CONSIDERAZIONI FINALI E POSIZIONAMENTO LINEE DI GESTIONE

Il cambio di strategia della Fed, che mette l’obiettivo di inflazione a servizio di quello della piena occupazione, dovrebbe avere aperto la strada ad un nuovo periodo di reflazione finanziaria durante il quale tutte le banche centrali, a meno che non vogliano vedere la propria moneta rivalutarsi nei confronti della divisa americana, dovranno mantenere a lungo tassi bassi. Abbiamo avuto la conferma di questo potenziale atteggiamento dalle dichiarazioni di Lane (capo-economista BCE) e di Saunders (membro del board della BOE) e vedremo, in settimana, se e come la BCE affronterà il tema. Questo, ripetiamo, rimane il principale elemento a favore dei mercati finanziari.

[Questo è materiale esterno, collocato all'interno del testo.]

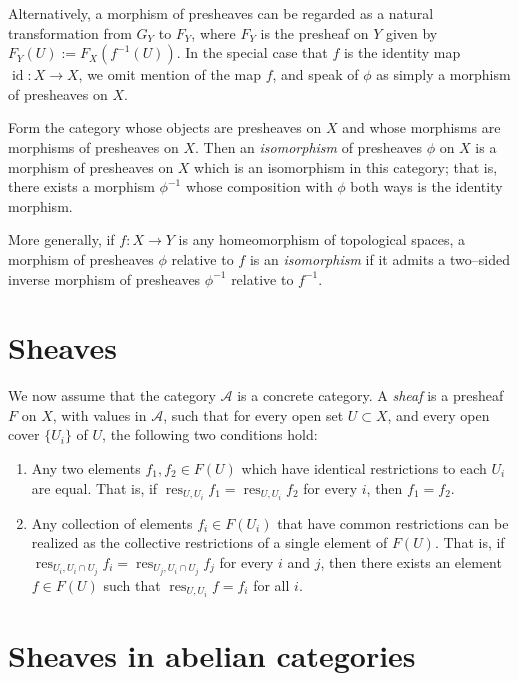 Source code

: \documentclass[12pt]{article}
\newcommand{\A}{\mathcal{A}}
\newcommand{\res}{\operatorname{res}}
\newcommand{\id}{\operatorname{id}}
\begin{document}
Alternatively, a morphism of presheaves can be regarded as a natural
transformation from $G_Y$ to $F_Y$, where $F_Y$ is the presheaf on $Y$
given by $F_Y(U) := F_X(f^{-1}(U))$.  In the special case that $f$ is the
identity map $\id\colon X \to X$, we omit mention of the map $f$, and speak of
$\phi$ as simply a morphism of presheaves on $X$.

Form the category whose objects are presheaves
on $X$ and whose morphisms are morphisms of presheaves on $X$. Then an
\emph{isomorphism} of presheaves $\phi$ on $X$ is a morphism of
presheaves on $X$ which is an isomorphism in this category; that is,
there exists a morphism $\phi^{-1}$ whose composition with $\phi$ both
ways is the identity morphism.

More generally, if $f\colon X \to Y$ is any homeomorphism of topological
spaces, a morphism of presheaves $\phi$ relative to $f$ is an \emph{isomorphism} if it admits a two--sided inverse morphism of presheaves
$\phi^{-1}$ relative to $f^{-1}$.

\section{Sheaves}

We now assume that the category $\A$ is a concrete category. A \emph{sheaf} is a presheaf $F$ on $X$, with values in $\A$, such that for
every open set $U \subset X$, and every open cover $\{U_i\}$ of
$U$, the following two conditions hold:
\begin{enumerate}
\item Any two elements $f_1, f_2 \in F(U)$ which have identical
restrictions to each $U_i$ are equal. That is, if $\res_{U,U_i} f_1 =
\res_{U,U_i} f_2$ for every $i$, then $f_1 = f_2$.
\item Any collection of elements $f_i \in F(U_i)$ that have common
restrictions can be realized as the collective restrictions of a
single element of $F(U)$. That is, if $\res_{U_i, U_i \cap U_j} f_i =
\res_{U_j, U_i \cap U_j} f_j$ for every $i$ and $j$, then there exists
an element $f \in F(U)$ such that $\res_{U,U_i} f = f_i$ for all $i$.
\end{enumerate}

\section{Sheaves in abelian categories}
\end{document}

Ovviamente, come abbiamo visto la scorsa settimana e come abbiamo più volte sottolineato in passato, il percorso dei mercati non è quasi mai lineare, ci sono inevitabili stop&go legati a prese di profitto su temi che hanno fatto particolarmente bene (vedi tech) o brutali riallineamenti alla realtà; si tratta di momenti caratterizzati da un incremento della volatilità che può dare occasioni di realizzo o di acquisto a seconda della posizione di partenza e della propria visione.

A proposito di volatilità, ricordiamo che le elezioni americane del 3 novembre sono, ad oggi, l’elemento di incertezza più noto e, non a caso, la curva del Vix (indicatore di volatilità dell’S&P500) segna un massimo in prossimità di ottobre (36 vs un valore ad oggi di 30) per poi riscendere gradualmente a livelli sotto quelli attuali.

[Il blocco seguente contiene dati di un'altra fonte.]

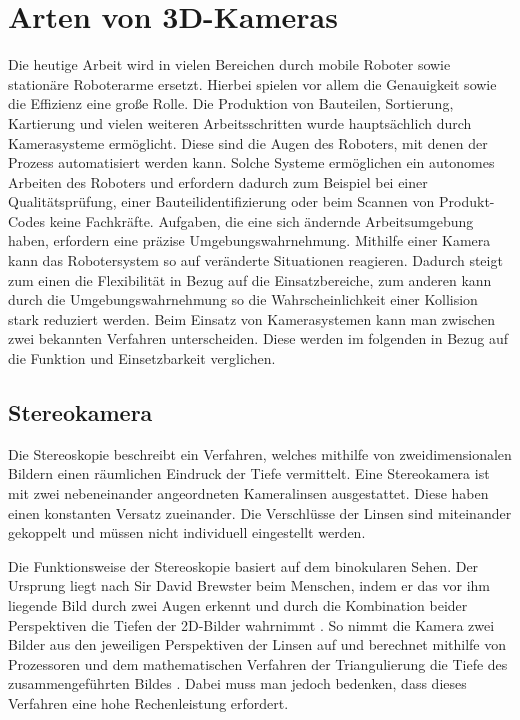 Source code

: \section{Arten von 3D-Kameras} \ver
Die heutige Arbeit wird in vielen Bereichen durch mobile Roboter sowie stationäre Roboterarme ersetzt. Hierbei spielen vor allem die Genauigkeit sowie die Effizienz eine große Rolle. Die Produktion von Bauteilen, Sortierung, Kartierung und vielen weiteren Arbeitsschritten wurde hauptsächlich durch Kamerasysteme ermöglicht. Diese sind die Augen des Roboters, mit denen der Prozess automatisiert werden kann. Solche Systeme ermöglichen ein autonomes Arbeiten des Roboters und erfordern dadurch zum Beispiel bei einer Qualitätsprüfung, einer Bauteilidentifizierung oder beim Scannen von Produkt-Codes keine Fachkräfte.
Aufgaben, die eine sich ändernde Arbeitsumgebung haben, erfordern eine präzise Umgebungswahrnehmung. Mithilfe einer Kamera kann das Robotersystem so auf veränderte Situationen reagieren. Dadurch steigt zum einen die Flexibilität in Bezug auf die Einsatzbereiche, zum anderen kann durch die Umgebungswahrnehmung so die Wahrscheinlichkeit einer Kollision stark reduziert werden. Beim Einsatz von Kamerasystemen kann man zwischen zwei bekannten Verfahren unterscheiden. Diese werden im folgenden in Bezug auf die Funktion und Einsetzbarkeit verglichen.

\subsection{Stereokamera}\label{sec:Stereokamera} \ver
Die Stereoskopie beschreibt ein Verfahren, welches mithilfe von zweidimensionalen Bildern einen räumlichen Eindruck der Tiefe vermittelt. Eine Stereokamera ist mit zwei nebeneinander angeordneten Kameralinsen ausgestattet. Diese haben einen konstanten Versatz zueinander. Die Verschlüsse der Linsen sind miteinander gekoppelt und müssen nicht individuell eingestellt werden.

Die Funktionsweise der Stereoskopie basiert auf dem binokularen Sehen. Der Ursprung liegt nach Sir David Brewster beim Menschen, indem er das vor ihm liegende Bild durch zwei Augen erkennt und durch die Kombination beider Perspektiven die Tiefen der 2D-Bilder wahrnimmt \cite{sir_david_brewster_stereoscope_1856}. So nimmt die Kamera zwei Bilder aus den jeweiligen Perspektiven der Linsen auf und berechnet mithilfe von Prozessoren und dem mathematischen Verfahren der Triangulierung die Tiefe des zusammengeführten Bildes \cite{waack_stereofotografie_1979}. Dabei muss man jedoch bedenken, dass dieses Verfahren eine hohe Rechenleistung erfordert.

L’altro tema che guida il mercato, ribadiamo, sono le aspettative di uno o più vaccini prodotti e disponibili su larga scala magari entro la fine dell’anno (quindi prima delle tempistiche normali): questa attesa porta gli investitori a prezzare una maggiore crescita che si può riflettere sia su un “irripidimento” della curva dei rendimenti (con quelli a lunga scadenza in salita) sia su una rotazione settoriale a favore dei settori più penalizzati e finanziata da prese di profitto su quelli che sono più saliti, come avvenuto nella settimana che si è appena conclusa.

Il consueto sondaggio di Bank of America (che spesso è più da intendere come le intenzioni future che il reale posizionamento degli investitori) vede un aumento del peso dell’Europa nei portafogli a scapito degli Stati Uniti il che significa non necessariamente che Wall Street sia vista in discesa ma solo che la potenzialità dei mercati Europei (che esprimono anche una composizione settoriale più ciclica) sono maggiori. Per la maggior parte degli intervistati è iniziata una nuova fase rialzista dei mercati che sarà accompagnata da un aumento degli utili legato all’uscita dell’economia dalla recessione.

Questa positività che emerge dalla survey non vuole dire che il mercato sia privo di rischi. Gli investitori ne sono consapevoli e infatti le posizioni in opzioni sono aumentate così come la protezione acquistata attraverso i contratti sulla volatilità (Vix).

Le nostre linee di gestione con componente azionaria hanno, ovviamente, sofferto la fase correttiva dei mercati ad eccezione della linea ITA che recupera circa 3 punti percentuali grazie al titolo Tiscali che è salito parecchio (61% in un solo giorno) dopo la firma del memorandum of understanding con Tim per definire l’accordo sullo sviluppo della banda ultralarga. Si è, pertanto, deciso di prendere profitto vendendo la posizione con un utile del 160% circa dai prezzi di carico.